A Year under the Volcano
Luís Ángel Fernández Hermana - @luisangelfh
18 September, 2018
Editorial: 239
Fecha de publicación original: 31 octubre, 2000
Learn young, learn fair
When Ramana Rao displayed Yahoo on screen to participants at enredando’s I One Day Conference, it brought home very clearly to us all that the road to information management is a long and winding one – and that the journey has only just begun. Ramana, Inxight’s energetic and cultured vice-president, had just shown us the normal web page of the most famous search engine on the Internet, with its habitual directory divided into different subjects and services, when, all of a sudden, he turned it into a hyperbolic tree. The entire content of the last six years of Yahoo’s work, all its data bases created since the birth of the WWW, unfolded on a single screen divided into branches and then smaller twigs, all of them navigable, which branched into ever smaller ramifications at the touch of the mouse until they reached the necessary information. In that instant, the objective of enredando’s I One Day Conference – to show next generation information technologies – had already been totally fulfilled. This was also reflected in the feedback on the questionnaire handed out to the audience.

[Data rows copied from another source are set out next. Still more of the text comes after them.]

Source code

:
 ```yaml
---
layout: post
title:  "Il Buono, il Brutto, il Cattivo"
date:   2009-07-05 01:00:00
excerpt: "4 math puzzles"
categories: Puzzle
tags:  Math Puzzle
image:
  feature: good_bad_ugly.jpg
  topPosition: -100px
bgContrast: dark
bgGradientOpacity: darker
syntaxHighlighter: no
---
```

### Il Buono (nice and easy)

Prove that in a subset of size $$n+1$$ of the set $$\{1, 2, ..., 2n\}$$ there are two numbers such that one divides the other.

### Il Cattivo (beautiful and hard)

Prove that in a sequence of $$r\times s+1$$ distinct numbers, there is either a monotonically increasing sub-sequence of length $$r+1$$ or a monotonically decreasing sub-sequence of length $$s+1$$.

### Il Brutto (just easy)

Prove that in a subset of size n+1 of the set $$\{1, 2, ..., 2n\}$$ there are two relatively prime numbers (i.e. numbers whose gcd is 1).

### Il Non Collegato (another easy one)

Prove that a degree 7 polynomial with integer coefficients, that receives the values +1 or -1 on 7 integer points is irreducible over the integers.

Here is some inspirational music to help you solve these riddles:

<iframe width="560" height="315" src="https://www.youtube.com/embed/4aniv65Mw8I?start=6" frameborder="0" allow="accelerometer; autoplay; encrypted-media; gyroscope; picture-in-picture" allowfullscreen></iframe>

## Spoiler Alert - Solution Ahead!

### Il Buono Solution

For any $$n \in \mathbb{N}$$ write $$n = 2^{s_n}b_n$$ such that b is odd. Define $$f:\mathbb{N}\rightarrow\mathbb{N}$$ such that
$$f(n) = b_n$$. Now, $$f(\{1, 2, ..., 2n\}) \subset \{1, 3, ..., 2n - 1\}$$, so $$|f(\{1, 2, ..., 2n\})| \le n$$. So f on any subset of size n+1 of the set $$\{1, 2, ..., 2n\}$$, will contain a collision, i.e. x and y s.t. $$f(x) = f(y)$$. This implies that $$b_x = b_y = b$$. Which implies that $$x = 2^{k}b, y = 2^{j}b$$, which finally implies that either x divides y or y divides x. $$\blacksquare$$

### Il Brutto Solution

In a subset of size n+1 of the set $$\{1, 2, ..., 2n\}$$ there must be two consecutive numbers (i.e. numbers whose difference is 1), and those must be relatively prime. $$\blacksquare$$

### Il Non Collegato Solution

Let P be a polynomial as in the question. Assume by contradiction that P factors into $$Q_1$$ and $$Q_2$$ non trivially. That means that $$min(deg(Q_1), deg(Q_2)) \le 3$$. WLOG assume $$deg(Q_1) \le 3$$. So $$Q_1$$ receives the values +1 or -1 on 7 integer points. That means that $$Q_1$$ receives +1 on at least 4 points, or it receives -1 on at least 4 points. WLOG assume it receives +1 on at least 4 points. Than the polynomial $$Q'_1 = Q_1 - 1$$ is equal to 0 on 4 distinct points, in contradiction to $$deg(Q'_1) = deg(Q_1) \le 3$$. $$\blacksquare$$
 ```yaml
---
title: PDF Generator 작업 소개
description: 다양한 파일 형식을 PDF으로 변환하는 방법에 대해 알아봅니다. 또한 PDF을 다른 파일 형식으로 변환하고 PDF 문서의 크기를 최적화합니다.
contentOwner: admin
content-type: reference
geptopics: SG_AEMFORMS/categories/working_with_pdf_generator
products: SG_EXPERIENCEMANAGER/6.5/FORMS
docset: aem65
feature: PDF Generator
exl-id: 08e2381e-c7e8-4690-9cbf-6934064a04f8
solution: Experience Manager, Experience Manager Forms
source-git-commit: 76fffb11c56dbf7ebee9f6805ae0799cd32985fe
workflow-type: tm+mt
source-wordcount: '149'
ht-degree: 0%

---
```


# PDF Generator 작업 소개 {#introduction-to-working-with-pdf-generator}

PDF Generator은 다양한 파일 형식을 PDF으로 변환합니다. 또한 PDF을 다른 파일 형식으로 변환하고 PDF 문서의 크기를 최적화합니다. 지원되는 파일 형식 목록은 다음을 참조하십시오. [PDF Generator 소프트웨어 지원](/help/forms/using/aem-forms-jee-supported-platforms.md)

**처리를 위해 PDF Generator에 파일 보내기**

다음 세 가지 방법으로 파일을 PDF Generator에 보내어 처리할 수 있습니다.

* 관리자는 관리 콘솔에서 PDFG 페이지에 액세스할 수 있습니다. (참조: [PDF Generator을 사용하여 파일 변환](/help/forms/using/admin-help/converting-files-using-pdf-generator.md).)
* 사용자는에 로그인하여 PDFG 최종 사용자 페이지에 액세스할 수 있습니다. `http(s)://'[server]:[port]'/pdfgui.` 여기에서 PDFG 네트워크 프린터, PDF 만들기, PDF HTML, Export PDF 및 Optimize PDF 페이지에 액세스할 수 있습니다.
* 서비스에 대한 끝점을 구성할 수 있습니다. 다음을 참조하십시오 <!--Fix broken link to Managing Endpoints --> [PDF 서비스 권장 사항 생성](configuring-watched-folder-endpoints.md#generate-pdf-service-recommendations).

Rao, born in India but American by adoption, has a sponge-like capacity for absorbing world literature. He can jump with the same ease and depth from Japanese to Latin American literature, from the European classics of the last century to contemporary African. And he has very definite opinions on them all. So, having seen his hyperbolic tree it came as no surprise to me that his favourite author was Jorge Luis Borges and that “the only writer of philosophical literature” had inspired him to develop the technology he showed us at the Conference. Curious how paths forked and where they lead. As we have so often said in these editorials, you never know who you are working for, and even less so in this networked age. Borges would have been delighted to know that his writing had helped someone of Indian origin manage the great virtual library.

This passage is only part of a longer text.